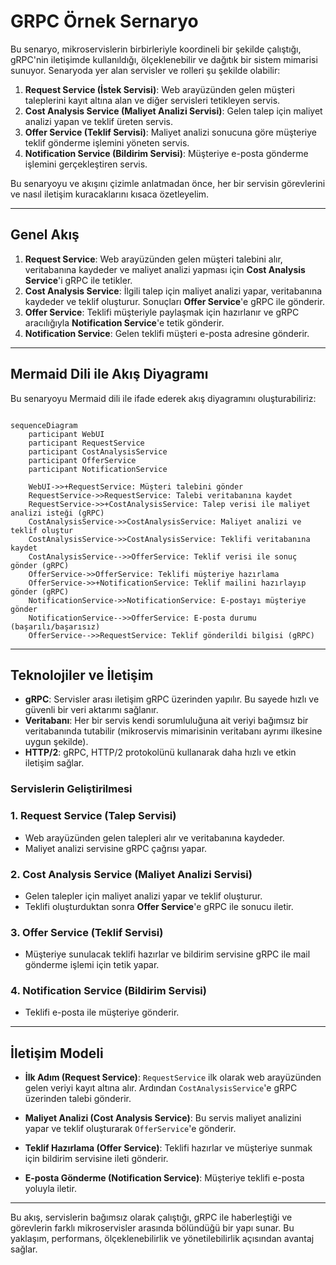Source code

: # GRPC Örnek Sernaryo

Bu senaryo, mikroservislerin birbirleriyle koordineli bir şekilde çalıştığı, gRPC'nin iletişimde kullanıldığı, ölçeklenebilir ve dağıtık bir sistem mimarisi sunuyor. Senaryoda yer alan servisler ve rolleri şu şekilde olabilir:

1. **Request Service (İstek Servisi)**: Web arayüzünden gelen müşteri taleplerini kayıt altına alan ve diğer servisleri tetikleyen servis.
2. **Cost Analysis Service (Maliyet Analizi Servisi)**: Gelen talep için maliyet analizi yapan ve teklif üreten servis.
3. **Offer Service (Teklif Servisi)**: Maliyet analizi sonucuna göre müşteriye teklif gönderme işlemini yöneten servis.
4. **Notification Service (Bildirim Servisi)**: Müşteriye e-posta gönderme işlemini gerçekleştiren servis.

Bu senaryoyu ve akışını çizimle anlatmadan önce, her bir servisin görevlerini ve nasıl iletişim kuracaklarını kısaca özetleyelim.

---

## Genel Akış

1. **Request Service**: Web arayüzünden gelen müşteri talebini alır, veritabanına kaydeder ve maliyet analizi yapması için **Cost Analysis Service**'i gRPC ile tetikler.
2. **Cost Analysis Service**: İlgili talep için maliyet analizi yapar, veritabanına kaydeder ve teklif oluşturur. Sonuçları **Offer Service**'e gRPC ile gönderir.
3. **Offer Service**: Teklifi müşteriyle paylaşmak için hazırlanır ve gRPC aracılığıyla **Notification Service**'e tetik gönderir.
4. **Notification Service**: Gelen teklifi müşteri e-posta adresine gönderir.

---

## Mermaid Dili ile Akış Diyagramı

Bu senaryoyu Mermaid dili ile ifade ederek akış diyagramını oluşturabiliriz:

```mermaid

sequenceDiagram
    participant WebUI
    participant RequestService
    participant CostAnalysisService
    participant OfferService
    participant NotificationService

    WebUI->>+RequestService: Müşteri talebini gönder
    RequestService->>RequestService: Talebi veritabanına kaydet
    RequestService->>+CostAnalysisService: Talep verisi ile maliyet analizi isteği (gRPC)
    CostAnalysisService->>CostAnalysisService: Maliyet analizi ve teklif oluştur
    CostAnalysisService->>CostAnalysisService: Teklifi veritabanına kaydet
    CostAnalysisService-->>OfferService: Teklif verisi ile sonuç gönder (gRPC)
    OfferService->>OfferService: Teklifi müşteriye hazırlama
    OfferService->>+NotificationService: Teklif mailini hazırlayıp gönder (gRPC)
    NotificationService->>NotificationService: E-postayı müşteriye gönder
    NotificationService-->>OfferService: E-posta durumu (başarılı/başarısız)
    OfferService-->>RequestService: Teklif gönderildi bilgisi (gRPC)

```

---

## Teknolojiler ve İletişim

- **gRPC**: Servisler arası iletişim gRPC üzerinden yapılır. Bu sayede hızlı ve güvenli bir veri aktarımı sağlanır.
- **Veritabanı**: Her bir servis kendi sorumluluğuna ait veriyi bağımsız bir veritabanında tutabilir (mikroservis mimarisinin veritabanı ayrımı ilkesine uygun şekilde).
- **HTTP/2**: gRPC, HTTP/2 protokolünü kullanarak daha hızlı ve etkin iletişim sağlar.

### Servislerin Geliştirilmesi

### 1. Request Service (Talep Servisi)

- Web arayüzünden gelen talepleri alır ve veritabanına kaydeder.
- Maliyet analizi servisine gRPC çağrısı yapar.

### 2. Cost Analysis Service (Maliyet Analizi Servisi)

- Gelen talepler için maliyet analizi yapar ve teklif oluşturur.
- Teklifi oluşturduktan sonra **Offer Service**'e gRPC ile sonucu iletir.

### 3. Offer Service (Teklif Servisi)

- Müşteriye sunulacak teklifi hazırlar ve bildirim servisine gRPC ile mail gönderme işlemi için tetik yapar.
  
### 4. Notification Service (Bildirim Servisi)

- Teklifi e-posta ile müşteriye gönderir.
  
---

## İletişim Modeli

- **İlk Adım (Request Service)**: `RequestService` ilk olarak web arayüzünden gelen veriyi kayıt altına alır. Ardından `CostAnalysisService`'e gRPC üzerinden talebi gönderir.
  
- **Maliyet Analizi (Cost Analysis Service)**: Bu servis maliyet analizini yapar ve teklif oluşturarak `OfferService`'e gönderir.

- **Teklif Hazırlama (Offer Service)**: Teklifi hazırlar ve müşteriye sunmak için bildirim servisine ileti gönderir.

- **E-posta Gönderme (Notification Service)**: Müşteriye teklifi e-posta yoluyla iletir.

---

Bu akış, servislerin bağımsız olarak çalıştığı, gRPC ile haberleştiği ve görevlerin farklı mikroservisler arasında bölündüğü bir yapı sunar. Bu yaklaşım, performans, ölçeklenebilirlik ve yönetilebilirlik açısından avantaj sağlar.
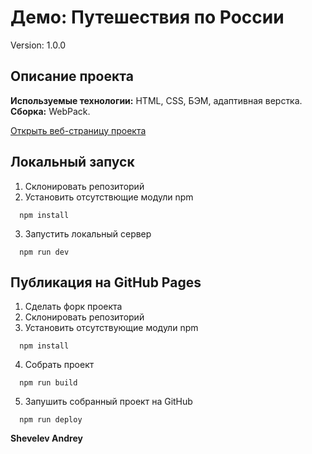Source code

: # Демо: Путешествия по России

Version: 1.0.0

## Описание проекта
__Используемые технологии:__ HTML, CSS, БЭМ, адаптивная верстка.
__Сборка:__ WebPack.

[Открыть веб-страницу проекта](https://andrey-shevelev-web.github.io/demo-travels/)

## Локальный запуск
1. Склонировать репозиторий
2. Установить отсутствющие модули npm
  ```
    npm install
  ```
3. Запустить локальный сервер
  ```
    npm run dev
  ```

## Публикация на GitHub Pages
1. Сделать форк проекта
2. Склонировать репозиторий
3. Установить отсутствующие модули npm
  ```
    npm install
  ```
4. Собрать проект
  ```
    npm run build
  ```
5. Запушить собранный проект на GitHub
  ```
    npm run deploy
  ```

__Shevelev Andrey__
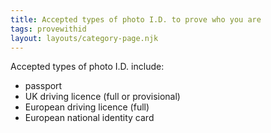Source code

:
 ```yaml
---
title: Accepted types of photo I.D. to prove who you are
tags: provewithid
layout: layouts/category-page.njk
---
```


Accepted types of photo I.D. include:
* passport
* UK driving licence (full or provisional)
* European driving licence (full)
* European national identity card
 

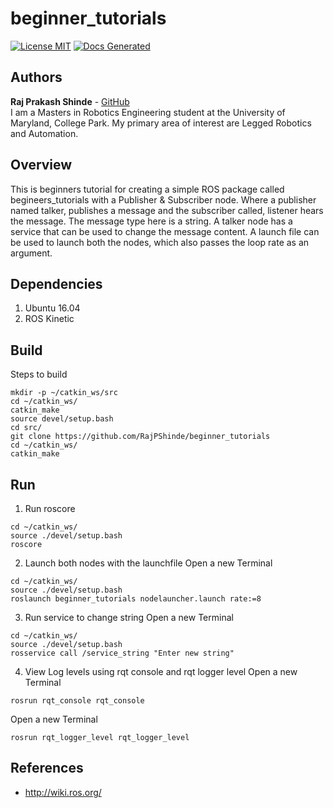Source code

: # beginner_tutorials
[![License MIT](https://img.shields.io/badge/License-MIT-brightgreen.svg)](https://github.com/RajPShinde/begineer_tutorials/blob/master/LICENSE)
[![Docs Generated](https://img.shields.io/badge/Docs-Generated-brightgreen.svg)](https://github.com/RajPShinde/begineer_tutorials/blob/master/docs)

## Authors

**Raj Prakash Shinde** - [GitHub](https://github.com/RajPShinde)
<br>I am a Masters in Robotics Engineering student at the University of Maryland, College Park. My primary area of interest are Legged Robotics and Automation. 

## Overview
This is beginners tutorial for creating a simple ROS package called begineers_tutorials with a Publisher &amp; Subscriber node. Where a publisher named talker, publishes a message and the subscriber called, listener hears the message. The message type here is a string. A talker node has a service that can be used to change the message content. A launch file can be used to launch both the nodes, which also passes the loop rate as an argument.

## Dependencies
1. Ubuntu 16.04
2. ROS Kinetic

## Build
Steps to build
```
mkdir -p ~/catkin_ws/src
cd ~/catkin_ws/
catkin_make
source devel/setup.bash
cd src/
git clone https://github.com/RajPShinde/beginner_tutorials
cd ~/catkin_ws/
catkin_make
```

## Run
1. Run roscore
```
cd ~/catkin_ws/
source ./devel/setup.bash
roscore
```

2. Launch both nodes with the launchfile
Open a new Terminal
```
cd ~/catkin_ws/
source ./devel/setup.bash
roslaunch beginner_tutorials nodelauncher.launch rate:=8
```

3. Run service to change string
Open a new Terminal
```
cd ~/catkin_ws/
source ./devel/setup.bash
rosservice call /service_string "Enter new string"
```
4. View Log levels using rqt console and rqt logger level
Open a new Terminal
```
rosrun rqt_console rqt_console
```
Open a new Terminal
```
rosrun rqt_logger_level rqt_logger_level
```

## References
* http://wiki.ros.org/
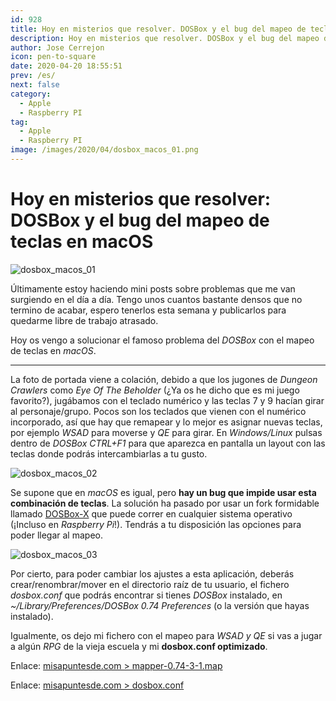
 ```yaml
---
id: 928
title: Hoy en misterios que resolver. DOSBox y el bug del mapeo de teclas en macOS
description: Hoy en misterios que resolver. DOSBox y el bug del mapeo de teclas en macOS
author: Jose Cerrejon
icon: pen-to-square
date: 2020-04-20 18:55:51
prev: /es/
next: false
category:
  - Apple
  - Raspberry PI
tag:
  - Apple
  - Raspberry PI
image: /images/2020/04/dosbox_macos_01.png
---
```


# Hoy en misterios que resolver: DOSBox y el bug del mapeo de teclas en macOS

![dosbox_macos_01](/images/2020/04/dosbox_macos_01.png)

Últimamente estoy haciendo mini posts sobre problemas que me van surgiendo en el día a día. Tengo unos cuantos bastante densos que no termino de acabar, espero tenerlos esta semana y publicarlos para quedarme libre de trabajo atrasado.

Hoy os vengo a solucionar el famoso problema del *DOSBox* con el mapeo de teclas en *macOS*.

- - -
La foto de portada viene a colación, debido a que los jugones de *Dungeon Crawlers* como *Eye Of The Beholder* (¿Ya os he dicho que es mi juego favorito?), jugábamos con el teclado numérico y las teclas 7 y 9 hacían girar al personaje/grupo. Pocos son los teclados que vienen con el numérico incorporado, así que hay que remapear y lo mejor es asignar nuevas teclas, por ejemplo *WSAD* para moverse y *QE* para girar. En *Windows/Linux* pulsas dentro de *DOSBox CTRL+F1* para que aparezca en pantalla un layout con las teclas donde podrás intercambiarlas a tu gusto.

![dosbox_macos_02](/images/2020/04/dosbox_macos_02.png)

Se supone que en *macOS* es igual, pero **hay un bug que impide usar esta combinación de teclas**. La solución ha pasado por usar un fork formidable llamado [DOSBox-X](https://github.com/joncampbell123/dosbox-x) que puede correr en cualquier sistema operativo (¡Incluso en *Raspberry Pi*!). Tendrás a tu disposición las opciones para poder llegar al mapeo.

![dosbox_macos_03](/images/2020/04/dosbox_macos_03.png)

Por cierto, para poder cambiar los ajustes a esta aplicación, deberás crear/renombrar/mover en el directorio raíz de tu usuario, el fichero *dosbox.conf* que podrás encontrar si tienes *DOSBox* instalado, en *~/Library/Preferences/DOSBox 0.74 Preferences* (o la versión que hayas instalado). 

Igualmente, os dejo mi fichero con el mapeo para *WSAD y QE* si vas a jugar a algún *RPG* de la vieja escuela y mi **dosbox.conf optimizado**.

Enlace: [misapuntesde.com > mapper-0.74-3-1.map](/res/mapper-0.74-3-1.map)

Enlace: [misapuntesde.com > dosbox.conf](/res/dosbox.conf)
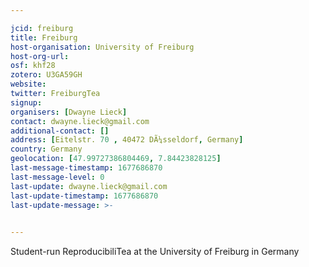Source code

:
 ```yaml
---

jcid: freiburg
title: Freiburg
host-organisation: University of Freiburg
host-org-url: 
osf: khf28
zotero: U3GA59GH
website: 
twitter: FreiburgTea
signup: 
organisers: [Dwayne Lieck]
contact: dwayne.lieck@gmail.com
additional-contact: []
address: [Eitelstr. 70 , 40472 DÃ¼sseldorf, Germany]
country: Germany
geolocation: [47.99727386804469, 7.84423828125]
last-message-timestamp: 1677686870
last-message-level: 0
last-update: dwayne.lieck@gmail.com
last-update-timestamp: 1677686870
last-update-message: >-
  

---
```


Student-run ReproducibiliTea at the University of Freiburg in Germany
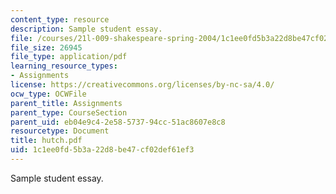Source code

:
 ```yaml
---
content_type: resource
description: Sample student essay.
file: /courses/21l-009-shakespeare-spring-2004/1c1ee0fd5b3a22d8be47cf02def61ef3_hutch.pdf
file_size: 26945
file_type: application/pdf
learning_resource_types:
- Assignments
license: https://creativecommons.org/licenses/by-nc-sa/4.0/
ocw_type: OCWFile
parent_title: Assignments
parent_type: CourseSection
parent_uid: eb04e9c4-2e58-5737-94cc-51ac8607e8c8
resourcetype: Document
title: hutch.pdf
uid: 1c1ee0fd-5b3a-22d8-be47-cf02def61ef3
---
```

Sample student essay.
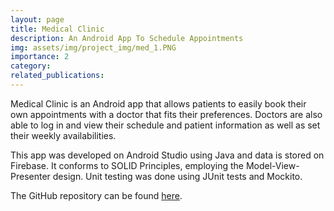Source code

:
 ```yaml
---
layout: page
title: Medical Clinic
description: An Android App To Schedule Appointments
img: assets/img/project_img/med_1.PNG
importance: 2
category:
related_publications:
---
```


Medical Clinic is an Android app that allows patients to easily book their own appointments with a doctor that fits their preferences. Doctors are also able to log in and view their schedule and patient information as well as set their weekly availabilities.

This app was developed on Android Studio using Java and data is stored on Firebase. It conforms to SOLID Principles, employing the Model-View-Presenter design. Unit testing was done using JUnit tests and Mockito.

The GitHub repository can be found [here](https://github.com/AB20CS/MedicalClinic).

◆ Problem ◆
Above are the records; repeat exactly the lines from the one holding "### 2. Cost" down to the one holding "- **Maliyet Analizi", end lines included.

◆ Reply ◆
### 2. Cost Analysis Service (Maliyet Analizi Servisi)

- Gelen talepler için maliyet analizi yapar ve teklif oluşturur.
- Teklifi oluşturduktan sonra **Offer Service**'e gRPC ile sonucu iletir.

### 3. Offer Service (Teklif Servisi)

- Müşteriye sunulacak teklifi hazırlar ve bildirim servisine gRPC ile mail gönderme işlemi için tetik yapar.
  
### 4. Notification Service (Bildirim Servisi)

- Teklifi e-posta ile müşteriye gönderir.
  
---

## İletişim Modeli

- **İlk Adım (Request Service)**: `RequestService` ilk olarak web arayüzünden gelen veriyi kayıt altına alır. Ardından `CostAnalysisService`'e gRPC üzerinden talebi gönderir.
  
- **Maliyet Analizi (Cost Analysis Service)**: Bu servis maliyet analizini yapar ve teklif oluşturarak `OfferService`'e gönderir.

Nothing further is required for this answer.